Whilst the ruling itself will not change the law as it currently stands, it is a huge development and paves the way for the Government to act upon it and extend civil partnerships to all couples in the same way that marriage is now available for same-sex couples.
There are several reasons why some couples may prefer to have the option to enter into a civil partnership rather than getting married: -
- There is no religious element to civil partnerships.
- Some people do not agree with marriage as an institution and the associations that come with it in relation to patriarchy. For example, only the father’s name and occupation of both parties is recorded on a marriage certificate as opposed to both parents.
- There is more flexibility and freedom for the parties for the ceremony to be tailored to their own preferences, for example, there is no requirement for the parties to exchange vows and the ceremony doesn’t have to be carried out in a registered venue unlike marriage.

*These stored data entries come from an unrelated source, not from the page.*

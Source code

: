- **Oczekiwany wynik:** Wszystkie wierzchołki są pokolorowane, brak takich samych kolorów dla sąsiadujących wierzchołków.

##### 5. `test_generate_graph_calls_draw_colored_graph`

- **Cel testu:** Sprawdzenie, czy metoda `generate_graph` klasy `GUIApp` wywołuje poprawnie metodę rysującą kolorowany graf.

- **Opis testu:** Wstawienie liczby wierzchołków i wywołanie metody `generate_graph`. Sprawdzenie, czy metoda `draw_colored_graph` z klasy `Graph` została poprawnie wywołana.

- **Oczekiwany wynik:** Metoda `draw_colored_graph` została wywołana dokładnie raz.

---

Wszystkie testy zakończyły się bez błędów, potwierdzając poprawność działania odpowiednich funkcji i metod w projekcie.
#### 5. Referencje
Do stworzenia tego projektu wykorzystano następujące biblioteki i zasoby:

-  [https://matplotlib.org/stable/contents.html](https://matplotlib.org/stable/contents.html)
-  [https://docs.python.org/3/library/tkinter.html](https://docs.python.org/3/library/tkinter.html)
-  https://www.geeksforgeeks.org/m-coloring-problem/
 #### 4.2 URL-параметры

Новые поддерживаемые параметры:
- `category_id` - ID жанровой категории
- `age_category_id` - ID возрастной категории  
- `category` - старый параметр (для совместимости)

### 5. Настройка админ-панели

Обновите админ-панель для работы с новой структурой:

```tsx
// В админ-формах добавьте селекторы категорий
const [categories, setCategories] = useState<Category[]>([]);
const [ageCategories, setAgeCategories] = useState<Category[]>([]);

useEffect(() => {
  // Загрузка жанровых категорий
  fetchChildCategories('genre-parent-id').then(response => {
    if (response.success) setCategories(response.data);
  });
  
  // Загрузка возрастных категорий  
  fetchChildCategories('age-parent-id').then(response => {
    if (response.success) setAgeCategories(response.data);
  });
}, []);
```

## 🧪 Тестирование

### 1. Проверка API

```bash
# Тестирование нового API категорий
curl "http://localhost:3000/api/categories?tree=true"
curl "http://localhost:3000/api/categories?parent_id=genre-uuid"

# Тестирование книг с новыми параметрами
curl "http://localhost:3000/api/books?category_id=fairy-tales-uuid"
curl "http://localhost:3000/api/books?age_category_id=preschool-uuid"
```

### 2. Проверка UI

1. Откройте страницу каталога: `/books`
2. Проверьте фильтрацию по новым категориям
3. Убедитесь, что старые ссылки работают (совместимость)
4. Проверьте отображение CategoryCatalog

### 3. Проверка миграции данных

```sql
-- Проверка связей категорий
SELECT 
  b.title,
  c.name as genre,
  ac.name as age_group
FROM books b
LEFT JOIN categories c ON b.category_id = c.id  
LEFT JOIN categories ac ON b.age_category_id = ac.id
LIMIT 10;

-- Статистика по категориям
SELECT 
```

- Civil partnerships offer the legal protection afforded by marriage in the event the relationship breaks down and so couples do not have to feel pressured to get married in order to obtain that protection.
It remains to be seen if and when the Government will take action and make civil partnerships available to all couples but it is arguably clear that the law as it stands is unfair and discriminatory and that everyone should have the option to enter into a civil partnership if they do not want to get married but still wish to formalise their relationship.